(Record set):
● ● ● ● ●

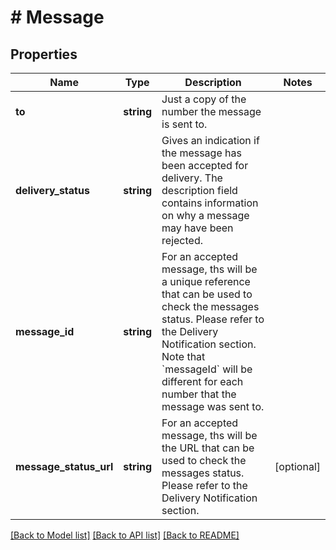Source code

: # # Message

## Properties

Name | Type | Description | Notes
------------ | ------------- | ------------- | -------------
**to** | **string** | Just a copy of the number the message is sent to. | 
**delivery_status** | **string** | Gives an indication if the message has been accepted for delivery. The description field contains information on why a message may have been rejected. | 
**message_id** | **string** | For an accepted message, ths will be a unique reference that can be used to check the messages status. Please refer to the Delivery Notification section.  Note that &#x60;messageId&#x60; will be different for each number that the message was sent to. | 
**message_status_url** | **string** | For an accepted message, ths will be the URL that can be used to check the messages status. Please refer to the Delivery Notification section. | [optional] 

[[Back to Model list]](../../README.md#documentation-for-models) [[Back to API list]](../../README.md#documentation-for-api-endpoints) [[Back to README]](../../README.md)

● ● ● ● ●

(Directions):
Copy out, exactly and alone, the lines of the entries above between the ones holding "# # Message" and "is sent to. |", inclusive.

(Result):
: # # Message

## Properties

Name | Type | Description | Notes
------------ | ------------- | ------------- | -------------
**to** | **string** | Just a copy of the number the message is sent to. | 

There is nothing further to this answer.